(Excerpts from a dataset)
Segment Open

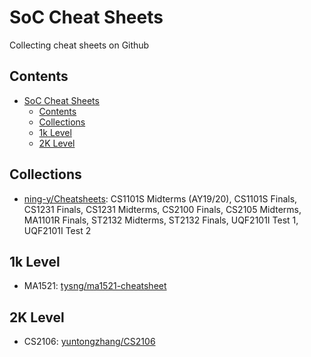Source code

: # SoC Cheat Sheets
Collecting cheat sheets on Github

## Contents
- [SoC Cheat Sheets](#soc-cheat-sheets)
  - [Contents](#contents)
  - [Collections](#collections)
  - [1k Level](#1k-level)
  - [2K Level](#2k-level)
  


## Collections
* [ning-y/Cheatsheets](https://github.com/ning-y/Cheatsheets): 
    CS1101S Midterms (AY19/20), CS1101S Finals, CS1231 Finals, CS1231 Midterms, CS2100 Finals, CS2105 Midterms, MA1101R Finals, ST2132 Midterms, ST2132 Finals, UQF2101I Test 1, UQF2101I Test 2 

## 1k Level
* MA1521: [tysng/ma1521-cheatsheet](https://github.com/tysng/ma1521-cheatsheet)

## 2K Level
* CS2106: [yuntongzhang/CS2106](https://github.com/yuntongzhang/CS2106)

Segment Closed

**WHAT NEEDS TO BE DONE**:
Search the entries for the word "https" and pick out every line that holds it.

**EXERCISE RESPONSE**:
* [ning-y/Cheatsheets](https://github.com/ning-y/Cheatsheets): 
* MA1521: [tysng/ma1521-cheatsheet](https://github.com/tysng/ma1521-cheatsheet)
* CS2106: [yuntongzhang/CS2106](https://github.com/yuntongzhang/CS2106)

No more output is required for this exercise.